Data extracted from a collection:
Content starts

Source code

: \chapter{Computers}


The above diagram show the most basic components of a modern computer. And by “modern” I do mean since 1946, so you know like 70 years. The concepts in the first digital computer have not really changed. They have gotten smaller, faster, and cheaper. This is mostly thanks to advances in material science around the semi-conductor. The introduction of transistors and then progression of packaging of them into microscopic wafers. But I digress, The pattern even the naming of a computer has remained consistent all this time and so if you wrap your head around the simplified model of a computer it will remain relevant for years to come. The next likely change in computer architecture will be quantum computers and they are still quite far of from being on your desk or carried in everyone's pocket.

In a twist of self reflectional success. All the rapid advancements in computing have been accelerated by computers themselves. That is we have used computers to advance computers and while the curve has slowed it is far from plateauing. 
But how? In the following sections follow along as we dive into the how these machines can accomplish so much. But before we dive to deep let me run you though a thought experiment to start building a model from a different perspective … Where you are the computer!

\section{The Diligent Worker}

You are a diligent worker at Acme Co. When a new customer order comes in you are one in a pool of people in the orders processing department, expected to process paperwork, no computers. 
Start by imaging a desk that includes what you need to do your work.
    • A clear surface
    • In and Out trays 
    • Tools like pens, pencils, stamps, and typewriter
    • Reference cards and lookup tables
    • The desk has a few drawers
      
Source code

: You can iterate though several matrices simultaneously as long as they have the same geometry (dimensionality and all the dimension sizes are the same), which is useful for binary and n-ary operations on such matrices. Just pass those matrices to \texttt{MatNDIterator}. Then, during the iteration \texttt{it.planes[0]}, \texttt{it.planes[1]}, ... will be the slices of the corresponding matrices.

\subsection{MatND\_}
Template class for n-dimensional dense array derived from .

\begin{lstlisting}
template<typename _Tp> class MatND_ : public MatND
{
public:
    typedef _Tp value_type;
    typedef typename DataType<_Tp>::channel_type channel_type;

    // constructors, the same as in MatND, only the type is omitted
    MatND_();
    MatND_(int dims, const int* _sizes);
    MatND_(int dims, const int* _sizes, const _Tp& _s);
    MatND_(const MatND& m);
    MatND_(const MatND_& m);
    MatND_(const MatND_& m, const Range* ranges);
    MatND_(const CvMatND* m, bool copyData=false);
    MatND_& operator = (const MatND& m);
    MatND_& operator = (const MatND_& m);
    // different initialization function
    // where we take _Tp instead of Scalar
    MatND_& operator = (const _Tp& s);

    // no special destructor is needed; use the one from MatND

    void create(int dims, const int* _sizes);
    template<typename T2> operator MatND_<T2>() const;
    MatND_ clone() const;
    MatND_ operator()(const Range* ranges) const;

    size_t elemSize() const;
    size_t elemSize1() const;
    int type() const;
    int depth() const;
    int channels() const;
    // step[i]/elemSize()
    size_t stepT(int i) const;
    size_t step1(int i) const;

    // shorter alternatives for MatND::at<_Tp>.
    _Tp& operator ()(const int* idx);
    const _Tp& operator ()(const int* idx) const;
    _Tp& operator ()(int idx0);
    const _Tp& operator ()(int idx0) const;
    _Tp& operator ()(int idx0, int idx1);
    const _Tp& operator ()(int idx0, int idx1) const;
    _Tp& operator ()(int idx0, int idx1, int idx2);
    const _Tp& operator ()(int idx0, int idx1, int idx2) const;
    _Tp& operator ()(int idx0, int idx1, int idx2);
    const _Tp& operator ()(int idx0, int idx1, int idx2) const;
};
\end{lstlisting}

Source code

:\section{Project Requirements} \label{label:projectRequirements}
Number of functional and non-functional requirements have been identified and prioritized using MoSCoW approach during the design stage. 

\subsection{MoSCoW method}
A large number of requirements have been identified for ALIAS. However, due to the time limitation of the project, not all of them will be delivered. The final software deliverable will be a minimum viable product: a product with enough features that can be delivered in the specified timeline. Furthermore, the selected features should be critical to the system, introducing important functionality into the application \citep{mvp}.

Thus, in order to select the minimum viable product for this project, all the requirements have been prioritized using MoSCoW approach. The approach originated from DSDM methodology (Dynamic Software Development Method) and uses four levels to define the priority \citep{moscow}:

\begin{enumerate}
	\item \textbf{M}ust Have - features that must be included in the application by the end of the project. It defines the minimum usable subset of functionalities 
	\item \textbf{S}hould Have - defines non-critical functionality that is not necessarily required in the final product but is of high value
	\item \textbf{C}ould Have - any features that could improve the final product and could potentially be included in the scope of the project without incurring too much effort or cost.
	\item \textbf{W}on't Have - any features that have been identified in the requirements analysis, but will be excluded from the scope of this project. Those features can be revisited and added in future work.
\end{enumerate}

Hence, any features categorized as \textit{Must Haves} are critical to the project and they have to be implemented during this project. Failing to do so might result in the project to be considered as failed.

Content ends

* **Problem to solve**
This exercise calls for every record above to be written out again exactly.

* **Answer for this exercise**
Source code

: \chapter{Computers}


The above diagram show the most basic components of a modern computer. And by “modern” I do mean since 1946, so you know like 70 years. The concepts in the first digital computer have not really changed. They have gotten smaller, faster, and cheaper. This is mostly thanks to advances in material science around the semi-conductor. The introduction of transistors and then progression of packaging of them into microscopic wafers. But I digress, The pattern even the naming of a computer has remained consistent all this time and so if you wrap your head around the simplified model of a computer it will remain relevant for years to come. The next likely change in computer architecture will be quantum computers and they are still quite far of from being on your desk or carried in everyone's pocket.

In a twist of self reflectional success. All the rapid advancements in computing have been accelerated by computers themselves. That is we have used computers to advance computers and while the curve has slowed it is far from plateauing. 
But how? In the following sections follow along as we dive into the how these machines can accomplish so much. But before we dive to deep let me run you though a thought experiment to start building a model from a different perspective … Where you are the computer!

\section{The Diligent Worker}

You are a diligent worker at Acme Co. When a new customer order comes in you are one in a pool of people in the orders processing department, expected to process paperwork, no computers. 
Start by imaging a desk that includes what you need to do your work.
    • A clear surface
    • In and Out trays 
    • Tools like pens, pencils, stamps, and typewriter
    • Reference cards and lookup tables
    • The desk has a few drawers
      
Source code

: You can iterate though several matrices simultaneously as long as they have the same geometry (dimensionality and all the dimension sizes are the same), which is useful for binary and n-ary operations on such matrices. Just pass those matrices to \texttt{MatNDIterator}. Then, during the iteration \texttt{it.planes[0]}, \texttt{it.planes[1]}, ... will be the slices of the corresponding matrices.

\subsection{MatND\_}
Template class for n-dimensional dense array derived from .

\begin{lstlisting}
template<typename _Tp> class MatND_ : public MatND
{
public:
    typedef _Tp value_type;
    typedef typename DataType<_Tp>::channel_type channel_type;

    // constructors, the same as in MatND, only the type is omitted
    MatND_();
    MatND_(int dims, const int* _sizes);
    MatND_(int dims, const int* _sizes, const _Tp& _s);
    MatND_(const MatND& m);
    MatND_(const MatND_& m);
    MatND_(const MatND_& m, const Range* ranges);
    MatND_(const CvMatND* m, bool copyData=false);
    MatND_& operator = (const MatND& m);
    MatND_& operator = (const MatND_& m);
    // different initialization function
    // where we take _Tp instead of Scalar
    MatND_& operator = (const _Tp& s);

    // no special destructor is needed; use the one from MatND

    void create(int dims, const int* _sizes);
    template<typename T2> operator MatND_<T2>() const;
    MatND_ clone() const;
    MatND_ operator()(const Range* ranges) const;

    size_t elemSize() const;
    size_t elemSize1() const;
    int type() const;
    int depth() const;
    int channels() const;
    // step[i]/elemSize()
    size_t stepT(int i) const;
    size_t step1(int i) const;

    // shorter alternatives for MatND::at<_Tp>.
    _Tp& operator ()(const int* idx);
    const _Tp& operator ()(const int* idx) const;
    _Tp& operator ()(int idx0);
    const _Tp& operator ()(int idx0) const;
    _Tp& operator ()(int idx0, int idx1);
    const _Tp& operator ()(int idx0, int idx1) const;
    _Tp& operator ()(int idx0, int idx1, int idx2);
    const _Tp& operator ()(int idx0, int idx1, int idx2) const;
    _Tp& operator ()(int idx0, int idx1, int idx2);
    const _Tp& operator ()(int idx0, int idx1, int idx2) const;
};
\end{lstlisting}

Source code

:\section{Project Requirements} \label{label:projectRequirements}
Number of functional and non-functional requirements have been identified and prioritized using MoSCoW approach during the design stage. 

\subsection{MoSCoW method}
A large number of requirements have been identified for ALIAS. However, due to the time limitation of the project, not all of them will be delivered. The final software deliverable will be a minimum viable product: a product with enough features that can be delivered in the specified timeline. Furthermore, the selected features should be critical to the system, introducing important functionality into the application \citep{mvp}.

Thus, in order to select the minimum viable product for this project, all the requirements have been prioritized using MoSCoW approach. The approach originated from DSDM methodology (Dynamic Software Development Method) and uses four levels to define the priority \citep{moscow}:

\begin{enumerate}
	\item \textbf{M}ust Have - features that must be included in the application by the end of the project. It defines the minimum usable subset of functionalities 
	\item \textbf{S}hould Have - defines non-critical functionality that is not necessarily required in the final product but is of high value
	\item \textbf{C}ould Have - any features that could improve the final product and could potentially be included in the scope of the project without incurring too much effort or cost.
	\item \textbf{W}on't Have - any features that have been identified in the requirements analysis, but will be excluded from the scope of this project. Those features can be revisited and added in future work.
\end{enumerate}

Hence, any features categorized as \textit{Must Haves} are critical to the project and they have to be implemented during this project. Failing to do so might result in the project to be considered as failed.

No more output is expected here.